The USA is the most powerful country and so what US foreign and security policy makers say obviously gets the most attention worldwide compared to the policy makers of most other countries. US policy makers are generally educated in the most prestigious institutions. Hence it is expected that they will speak in a way that most people find very credible and convincing.

Unfortunately this is increasingly not the case and many people keen to understand them are at a loss to understand what exactly they mean. Peace, justice, democracy and humanitarian concerns are the words that come most easily and fluently to these policy makers but what they are actually doing appears most likely to have very different, often the opposite impacts, creating confusion among concerned people.

To give just one recent example, the USA appears to be giving rather limited amounts of humanitarian aid to the people of Gaza in recent times who face a catastrophic situation of mass hunger and displacement as well as fear of being killed or wounded in Israel attacks, but at the same time provides rather unlimited arms and ammunition to Israel. At almost around the same time, the USA strongly criticizes an Israeli army unit for human rights abuses and then pushes ahead proposals for providing billions of dollars for weapons to the Israeli army. The US policy makers are supposed to be officially committed to a two-state solution, but the USA and its close allies have not yet recognized Palestine even though 137 countries have done so.

These contradictions came to a head recently on April 18 at an important meeting of the 15 member UN Security Council, with five permanent members including the USA having veto power, when vote was taken on a resolution that asked the Council to recommend to the 193-member UN General Assembly that the State of Palestine be admitted to full membership of the UN. The vote was 12 in favor but the USA with its special power vetoed the resolution. Even Britain, which normally only asks ‘how high’ when the USA says ‘jump’, did not exercise its veto, choosing to abstain from voting. Hence it was only the USA vote or veto which denied full UN membership to Palestine at a time when this would have uplifted the morale of the Palestinian people facing very severe assaults in which thousands have been killed, at the same time placing some restraint on future aggression against them and contributing ultimately to a more justice-based resolution of the crisis.

The Palestinian envoy to the UN Riyad Mansour had rightly described the bid for full-member status as an effort “to take our rightful place among the community of nations.” He added, “Our right to self-determination is a natural right–a historical right—to live in our homeland Palestine as an independent state that is free and that is sovereign.”

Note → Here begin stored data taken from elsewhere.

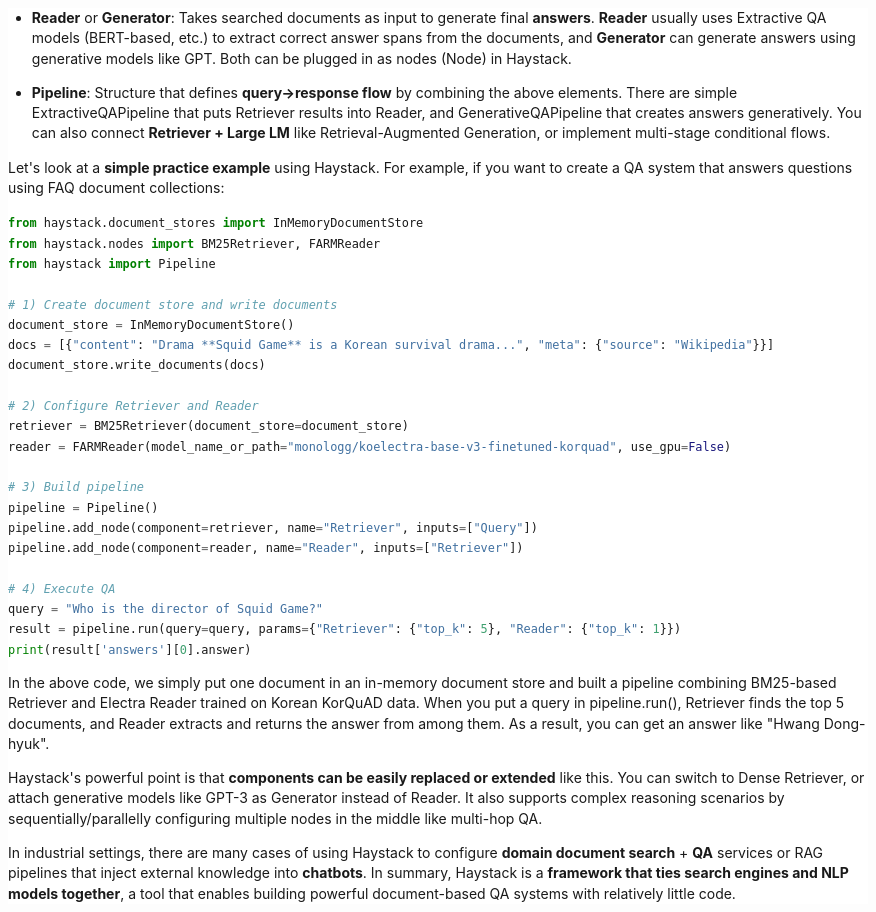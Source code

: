 - **Reader** or **Generator**: Takes searched documents as input to generate final **answers**. **Reader** usually uses Extractive QA models (BERT-based, etc.) to extract correct answer spans from the documents, and **Generator** can generate answers using generative models like GPT. Both can be plugged in as nodes (Node) in Haystack.

- **Pipeline**: Structure that defines **query->response flow** by combining the above elements. There are simple ExtractiveQAPipeline that puts Retriever results into Reader, and GenerativeQAPipeline that creates answers generatively. You can also connect **Retriever + Large LM** like Retrieval-Augmented Generation, or implement multi-stage conditional flows.

Let's look at a **simple practice example** using Haystack. For example, if you want to create a QA system that answers questions using FAQ document collections:

```python
from haystack.document_stores import InMemoryDocumentStore
from haystack.nodes import BM25Retriever, FARMReader
from haystack import Pipeline

# 1) Create document store and write documents
document_store = InMemoryDocumentStore()
docs = [{"content": "Drama **Squid Game** is a Korean survival drama...", "meta": {"source": "Wikipedia"}}]
document_store.write_documents(docs)

# 2) Configure Retriever and Reader
retriever = BM25Retriever(document_store=document_store)
reader = FARMReader(model_name_or_path="monologg/koelectra-base-v3-finetuned-korquad", use_gpu=False)

# 3) Build pipeline
pipeline = Pipeline()
pipeline.add_node(component=retriever, name="Retriever", inputs=["Query"])
pipeline.add_node(component=reader, name="Reader", inputs=["Retriever"])

# 4) Execute QA
query = "Who is the director of Squid Game?"
result = pipeline.run(query=query, params={"Retriever": {"top_k": 5}, "Reader": {"top_k": 1}})
print(result['answers'][0].answer)
```

In the above code, we simply put one document in an in-memory document store and built a pipeline combining BM25-based Retriever and Electra Reader trained on Korean KorQuAD data. When you put a query in pipeline.run(), Retriever finds the top 5 documents, and Reader extracts and returns the answer from among them. As a result, you can get an answer like "Hwang Dong-hyuk".

Haystack's powerful point is that **components can be easily replaced or extended** like this. You can switch to Dense Retriever, or attach generative models like GPT-3 as Generator instead of Reader. It also supports complex reasoning scenarios by sequentially/parallelly configuring multiple nodes in the middle like multi-hop QA.

In industrial settings, there are many cases of using Haystack to configure **domain document search** + **QA** services or RAG pipelines that inject external knowledge into **chatbots**. In summary, Haystack is a **framework that ties search engines and NLP models together**, a tool that enables building powerful document-based QA systems with relatively little code.
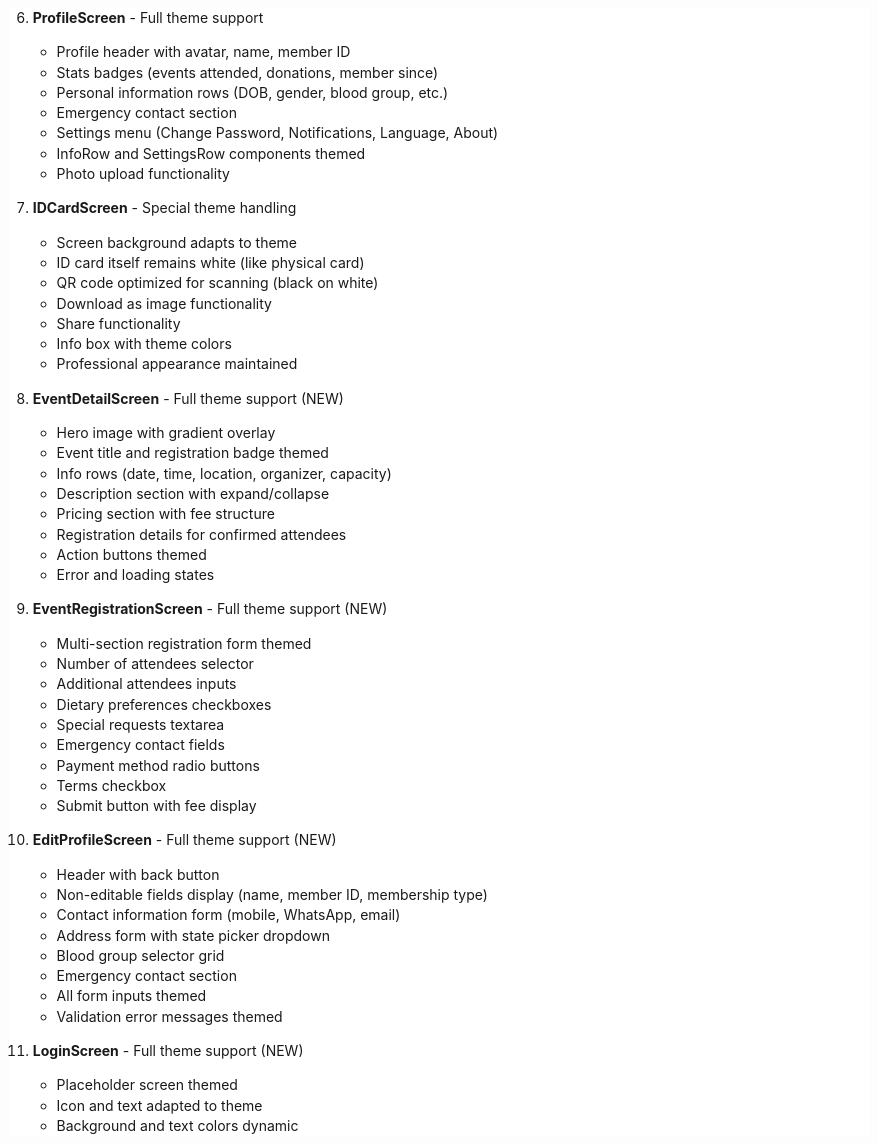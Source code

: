 6. **ProfileScreen** - Full theme support
   - Profile header with avatar, name, member ID
   - Stats badges (events attended, donations, member since)
   - Personal information rows (DOB, gender, blood group, etc.)
   - Emergency contact section
   - Settings menu (Change Password, Notifications, Language, About)
   - InfoRow and SettingsRow components themed
   - Photo upload functionality

7. **IDCardScreen** - Special theme handling
   - Screen background adapts to theme
   - ID card itself remains white (like physical card)
   - QR code optimized for scanning (black on white)
   - Download as image functionality
   - Share functionality
   - Info box with theme colors
   - Professional appearance maintained

8. **EventDetailScreen** - Full theme support (NEW)
   - Hero image with gradient overlay
   - Event title and registration badge themed
   - Info rows (date, time, location, organizer, capacity)
   - Description section with expand/collapse
   - Pricing section with fee structure
   - Registration details for confirmed attendees
   - Action buttons themed
   - Error and loading states

9. **EventRegistrationScreen** - Full theme support (NEW)
   - Multi-section registration form themed
   - Number of attendees selector
   - Additional attendees inputs
   - Dietary preferences checkboxes
   - Special requests textarea
   - Emergency contact fields
   - Payment method radio buttons
   - Terms checkbox
   - Submit button with fee display

10. **EditProfileScreen** - Full theme support (NEW)
    - Header with back button
    - Non-editable fields display (name, member ID, membership type)
    - Contact information form (mobile, WhatsApp, email)
    - Address form with state picker dropdown
    - Blood group selector grid
    - Emergency contact section
    - All form inputs themed
    - Validation error messages themed

11. **LoginScreen** - Full theme support (NEW)
    - Placeholder screen themed
    - Icon and text adapted to theme
    - Background and text colors dynamic
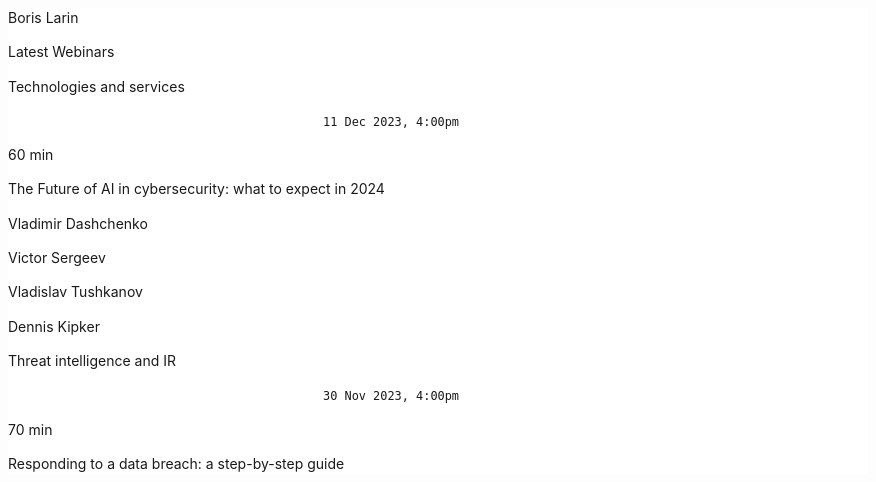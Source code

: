 Boris Larin












Latest Webinars





 




Technologies and services



												11 Dec 2023, 4:00pm					
60 min

The Future of AI in cybersecurity: what to expect in 2024






Vladimir Dashchenko



Victor Sergeev



Vladislav Tushkanov



Dennis Kipker











 




Threat intelligence and IR



												30 Nov 2023, 4:00pm					
70 min

Responding to a data breach: a step-by-step guide






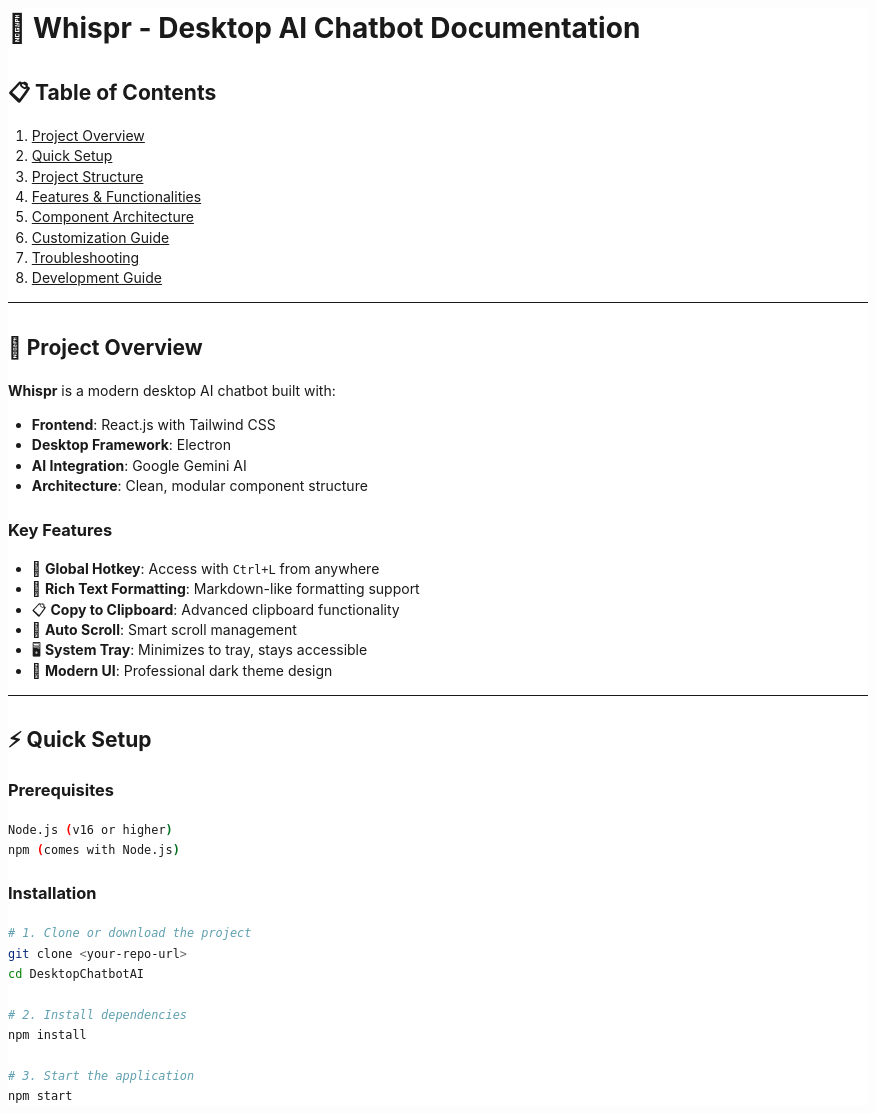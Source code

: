 # 🤖 Whispr - Desktop AI Chatbot Documentation

## 📋 Table of Contents
1. [Project Overview](#project-overview)
2. [Quick Setup](#quick-setup)
3. [Project Structure](#project-structure)
4. [Features & Functionalities](#features--functionalities)
5. [Component Architecture](#component-architecture)
6. [Customization Guide](#customization-guide)
7. [Troubleshooting](#troubleshooting)
8. [Development Guide](#development-guide)

---

## 🌟 Project Overview

**Whispr** is a modern desktop AI chatbot built with:
- **Frontend**: React.js with Tailwind CSS
- **Desktop Framework**: Electron
- **AI Integration**: Google Gemini AI
- **Architecture**: Clean, modular component structure

### Key Features
- 🚀 **Global Hotkey**: Access with `Ctrl+L` from anywhere
- 📝 **Rich Text Formatting**: Markdown-like formatting support
- 📋 **Copy to Clipboard**: Advanced clipboard functionality
- 🔄 **Auto Scroll**: Smart scroll management
- 🖥️ **System Tray**: Minimizes to tray, stays accessible
- 🎨 **Modern UI**: Professional dark theme design

---

## ⚡ Quick Setup

### Prerequisites
```bash
Node.js (v16 or higher)
npm (comes with Node.js)
```

### Installation
```bash
# 1. Clone or download the project
git clone <your-repo-url>
cd DesktopChatbotAI

# 2. Install dependencies
npm install

# 3. Start the application
npm start
```
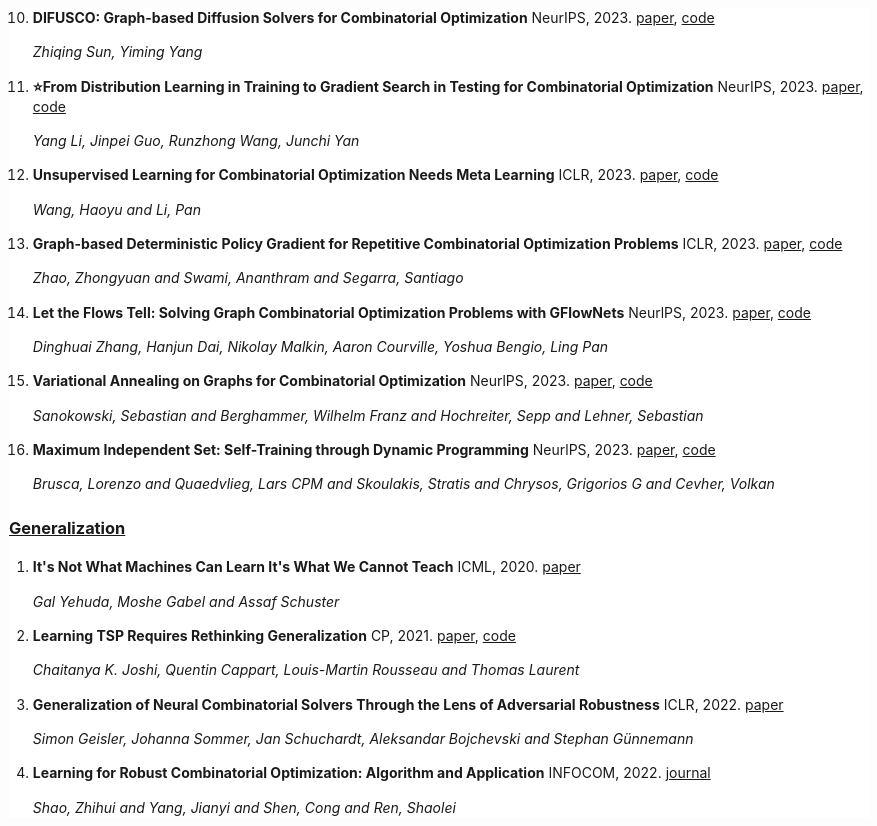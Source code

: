 10. **DIFUSCO: Graph-based Diffusion Solvers for Combinatorial Optimization** NeurIPS, 2023. [paper](https://openreview.net/forum?id=JV8Ff0lgVV), [code](https://github.com/Edward-Sun/DIFUSCO)

    *Zhiqing Sun, Yiming Yang*

11. **⭐From Distribution Learning in Training to Gradient Search in Testing for Combinatorial Optimization** NeurIPS, 2023. [paper](https://openreview.net/forum?id=JtF0ugNMv2), [code](https://github.com/Thinklab-SJTU/T2TCO)

    *Yang Li, Jinpei Guo, Runzhong Wang, Junchi Yan*

12. **Unsupervised Learning for Combinatorial Optimization Needs Meta Learning** ICLR, 2023. [paper](https://openreview.net/forum?id=-ENYHCE8zBp), [code](https://github.com/Graph-COM/Meta_CO)

    *Wang, Haoyu and Li, Pan*

13. **Graph-based Deterministic Policy Gradient for Repetitive Combinatorial Optimization Problems** ICLR, 2023. [paper](https://openreview.net/forum?id=yHIIM9BgOo), [code](https://github.com/XzrTGMu/twin-nphard)

    *Zhao, Zhongyuan and Swami, Ananthram and Segarra, Santiago*

14. **Let the Flows Tell: Solving Graph Combinatorial Optimization Problems with GFlowNets** NeurlPS, 2023. [paper](https://arxiv.org/abs/2305.17010), [code](https://github.com/zdhNarsil/GFlowNet-CombOpt)

    *Dinghuai Zhang, Hanjun Dai, Nikolay Malkin, Aaron Courville, Yoshua Bengio, Ling Pan*

15. **Variational Annealing on Graphs for Combinatorial Optimization** NeurlPS, 2023. [paper](https://openreview.net/forum?id=SLx7paoaTU), [code](https://github.com/ml-jku/VAG-CO)

    *Sanokowski, Sebastian and Berghammer, Wilhelm Franz and Hochreiter, Sepp and Lehner, Sebastian*

16. **Maximum Independent Set: Self-Training through Dynamic Programming** NeurlPS, 2023. [paper](https://openreview.net/forum?id=igE3Zbxvws), [code](https://github.com/LIONS-EPFL/dynamic-MIS)

    *Brusca, Lorenzo and Quaedvlieg, Lars CPM and Skoulakis, Stratis and Chrysos, Grigorios G and Cevher, Volkan*

### [Generalization](#content)

1. **It's Not What Machines Can Learn It's What We Cannot Teach** ICML, 2020. [paper](http://proceedings.mlr.press/v119/yehuda20a/yehuda20a.pdf)

    *Gal Yehuda, Moshe Gabel and Assaf Schuster*

2. **Learning TSP Requires Rethinking Generalization** CP, 2021. [paper](https://arxiv.org/pdf/2006.07054.pdf), [code](https://github.com/chaitjo/learning-tsp)

    *Chaitanya K. Joshi, Quentin Cappart, Louis-Martin Rousseau and Thomas Laurent*

3. **Generalization of Neural Combinatorial Solvers Through the Lens of Adversarial Robustness** ICLR, 2022. [paper](https://openreview.net/forum?id=vJZ7dPIjip3)

    *Simon Geisler, Johanna Sommer, Jan Schuchardt, Aleksandar Bojchevski and Stephan Günnemann*

4. **Learning for Robust Combinatorial Optimization: Algorithm and Application** INFOCOM, 2022. [journal](https://ieeexplore.ieee.org/abstract/document/9796715/)

    *Shao, Zhihui and Yang, Jianyi and Shen, Cong and Ren, Shaolei*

What did the USA say to justify its veto? A spokesperson for the US State Department, Vedant Patel, was quoted by the New York Times as stating, “It remains the US view that the most expeditious path toward statehood for Palestinian people is through direct negotiations between Israel and the Palestinian Authority with the support of the US and other partners.” Clearly, this view shows shocking and wilful ignorance of the very clear reality that Israel has been recently involved in ethnic cleansing efforts and is far, far away from any honest, sincere consideration of a two state solution or sovereign state for the Palestinians. Such a response again brings out the glaring hypocrisy of US policy. In fact the Palestinian Authority said it would “reconsider” its relationship with the United States after the US veto.

The Palestine situation in recent times is just one context of the US expressing its commitment to peace, justice and humanitarian concerns while actually moving in the opposite direction. US policy makers would do well to heed the advice of those 19 progressives who have stated in a recent statement on the new package for billions of dollars of aid for Israel, “If the Congress votes to continue to supply offensive military aid, we make ourselves complicit in the tragedy.” Instead, these leading political representatives advice, the United States needs to help Israel find a path to win the peace. More specifically, the progressives have asked for a ceasefire that also enables the release of hostages to be followed by large-scale humanitarian assistance for the people of Gaza to help them to rebuild their shattered lives.

Bharat Dogra is Honorary Convener, Campaign to Save Earth Now. His recent books include Planet in Peril, Protecting Earth for Children, A Day in 2071 and Man over Machine.